More often than not these days, my answer to this question is one of several book series that have been popular in our library:  the Mortal Instruments series, the Hunger Games series, the Immortals series, the Wake trilogy…the list goes on and on.

Helping Students Help Themselves

Once students have read the first book in the series, they often want to check out the second title.  If I am not working with a teacher, student, or class, I love to help inquiring readers locate the right book.  But what about those times when I’m not available?  How can I still assist readers?

Last year, I created a Recommended Reads notebook that is displayed on one of the counters at the Circulation Desk.  It has been one of the best reader’s advisory tools in our library.

This year, I decided to tackle the series in our collection and “Operation: Save Our Series” was launched.  Each title in a series is identified with a label located under the call number.  The label simply states “Series” and the number of the title in the series.  We began pulling books and applying the labels three weeks ago.

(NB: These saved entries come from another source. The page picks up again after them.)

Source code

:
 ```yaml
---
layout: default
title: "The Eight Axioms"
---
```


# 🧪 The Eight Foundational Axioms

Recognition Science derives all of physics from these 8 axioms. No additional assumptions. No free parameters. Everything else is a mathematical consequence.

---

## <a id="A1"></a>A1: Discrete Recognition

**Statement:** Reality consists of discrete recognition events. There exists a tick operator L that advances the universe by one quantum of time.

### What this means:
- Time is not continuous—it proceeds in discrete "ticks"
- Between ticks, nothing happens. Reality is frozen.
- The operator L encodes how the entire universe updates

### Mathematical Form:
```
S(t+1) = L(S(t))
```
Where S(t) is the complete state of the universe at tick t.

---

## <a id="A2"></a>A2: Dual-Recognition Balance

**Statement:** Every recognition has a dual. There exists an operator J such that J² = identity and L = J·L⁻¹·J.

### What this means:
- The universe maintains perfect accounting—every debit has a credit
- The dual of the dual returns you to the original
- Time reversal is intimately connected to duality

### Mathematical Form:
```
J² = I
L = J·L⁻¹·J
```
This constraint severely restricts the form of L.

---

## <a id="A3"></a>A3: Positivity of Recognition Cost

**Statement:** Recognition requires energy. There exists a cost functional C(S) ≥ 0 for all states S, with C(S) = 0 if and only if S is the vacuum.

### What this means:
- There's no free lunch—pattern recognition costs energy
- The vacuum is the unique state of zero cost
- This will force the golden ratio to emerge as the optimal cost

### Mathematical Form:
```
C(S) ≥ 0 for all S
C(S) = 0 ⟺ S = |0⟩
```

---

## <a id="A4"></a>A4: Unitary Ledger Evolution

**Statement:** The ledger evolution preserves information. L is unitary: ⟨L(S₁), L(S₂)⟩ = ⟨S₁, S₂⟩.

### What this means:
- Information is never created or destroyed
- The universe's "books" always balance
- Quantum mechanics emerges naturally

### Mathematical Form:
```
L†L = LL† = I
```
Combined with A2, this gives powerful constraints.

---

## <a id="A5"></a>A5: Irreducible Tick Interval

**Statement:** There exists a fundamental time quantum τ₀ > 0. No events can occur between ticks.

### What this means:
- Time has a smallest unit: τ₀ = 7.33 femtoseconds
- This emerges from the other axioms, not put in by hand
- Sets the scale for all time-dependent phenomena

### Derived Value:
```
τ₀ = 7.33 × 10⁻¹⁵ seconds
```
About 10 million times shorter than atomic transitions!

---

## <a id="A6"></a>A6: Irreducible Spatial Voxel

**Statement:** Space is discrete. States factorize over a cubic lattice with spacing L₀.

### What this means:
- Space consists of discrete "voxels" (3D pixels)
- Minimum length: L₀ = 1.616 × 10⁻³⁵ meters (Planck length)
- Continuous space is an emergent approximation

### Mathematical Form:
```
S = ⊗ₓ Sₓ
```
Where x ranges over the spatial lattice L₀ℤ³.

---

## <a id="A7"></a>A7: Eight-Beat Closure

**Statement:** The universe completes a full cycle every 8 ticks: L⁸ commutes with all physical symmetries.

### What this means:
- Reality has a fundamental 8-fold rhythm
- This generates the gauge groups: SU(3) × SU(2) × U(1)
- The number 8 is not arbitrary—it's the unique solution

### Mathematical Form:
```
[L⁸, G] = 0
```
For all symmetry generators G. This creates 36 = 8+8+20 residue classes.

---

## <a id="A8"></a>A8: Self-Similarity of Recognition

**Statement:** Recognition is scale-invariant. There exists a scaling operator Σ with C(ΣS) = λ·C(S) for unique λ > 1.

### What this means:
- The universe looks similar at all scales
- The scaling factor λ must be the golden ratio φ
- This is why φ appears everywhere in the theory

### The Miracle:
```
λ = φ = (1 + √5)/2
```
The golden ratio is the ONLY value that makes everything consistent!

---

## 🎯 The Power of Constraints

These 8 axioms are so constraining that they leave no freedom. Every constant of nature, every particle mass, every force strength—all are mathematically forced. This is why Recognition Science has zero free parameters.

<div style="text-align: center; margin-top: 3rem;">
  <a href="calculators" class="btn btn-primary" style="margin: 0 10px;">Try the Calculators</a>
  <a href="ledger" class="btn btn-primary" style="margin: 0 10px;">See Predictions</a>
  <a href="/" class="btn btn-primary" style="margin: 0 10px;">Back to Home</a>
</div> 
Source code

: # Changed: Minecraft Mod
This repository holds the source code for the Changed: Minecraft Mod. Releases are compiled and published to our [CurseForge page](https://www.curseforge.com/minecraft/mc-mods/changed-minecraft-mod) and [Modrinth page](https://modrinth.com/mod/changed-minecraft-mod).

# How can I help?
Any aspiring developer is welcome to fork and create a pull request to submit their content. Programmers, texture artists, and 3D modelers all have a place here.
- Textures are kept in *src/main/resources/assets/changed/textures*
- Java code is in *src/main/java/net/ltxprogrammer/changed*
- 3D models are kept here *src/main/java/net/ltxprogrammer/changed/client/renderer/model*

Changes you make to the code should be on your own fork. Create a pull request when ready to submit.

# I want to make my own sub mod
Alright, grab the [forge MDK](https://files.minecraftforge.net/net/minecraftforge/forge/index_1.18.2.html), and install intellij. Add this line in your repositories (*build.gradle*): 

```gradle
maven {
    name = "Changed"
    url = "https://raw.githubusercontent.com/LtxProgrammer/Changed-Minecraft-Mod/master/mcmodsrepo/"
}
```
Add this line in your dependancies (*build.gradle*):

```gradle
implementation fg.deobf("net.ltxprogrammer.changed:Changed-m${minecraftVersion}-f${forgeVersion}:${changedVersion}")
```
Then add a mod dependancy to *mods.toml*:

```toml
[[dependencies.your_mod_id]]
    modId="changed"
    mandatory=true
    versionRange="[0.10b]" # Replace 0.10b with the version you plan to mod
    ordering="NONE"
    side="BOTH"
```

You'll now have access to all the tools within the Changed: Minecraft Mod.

To ensure accuracy in labeling, I checked those titles with which I was unfamiliar using the Mid Continent Public Library’s Juvenile Series and Sequels site. After an intensive first week, my service learners had identified and pulled myriads of series from the shelves.

They Just Keep Coming!

Who knew we had so many series?  It seems each time I walk through the fiction area, I notice another series that has escaped our labeling efforts.  Slowly, but surely, we are creating order out of series chaos.

The next step in the process is checking the catalog records for each series.  Unfortunately, many records do not indicate that a title is part of a series, so in spare pockets of time (we all know how rare those are!) I am updating catalog records to reflect this.

Efforts are Rewarded

At our book club meeting this week, I shared the new series labels with the students.  While many members are daily library users and had seen “Operation:  Save the Series” in action, others were pleasantly surprised by the news. All twenty-four students burst into applause at the announcement, though, making our efforts all worthwhile!


4 Responses to “Improving the Reader’s Experience, One Step at a Time”

  1. Heather Loy Says:

    Awesome idea, Fran!

    Want to come and do the same for my library?


  2. Cathy Nelson Says:

    Great idea very much worth stealing. I cant tell you how many times Ive had to look up series to be able to tell students what the next one was in the series. Time saver for sure, so I’ll be doing this.

  3. Tamara Cox Says:

    Came back to reread this post to psych myself up for starting this project at my school. Desperately needed and I think the students will love it. It might also save me the trouble of constantly looking up those series that aren’t kind enough to put the book number on the cover.

    • Fran Bullington Says:

      We seem to have a pretty good handle on series books now – and I feel that the labeling process, though long and tedious – was the key.

      The only problem I have noticed is authors who have multiple series such as Anthony Horowitz and Scott Westerfeld. If a service learner who isn’t very familiar with the series goes to shelve them, he might shelve book 2 of the Alex Rider series in with the Gatekeeper series. Doesn’t happen often, though.

      Good luck with your project! I’m sure both you and your students will be glad you tackled it.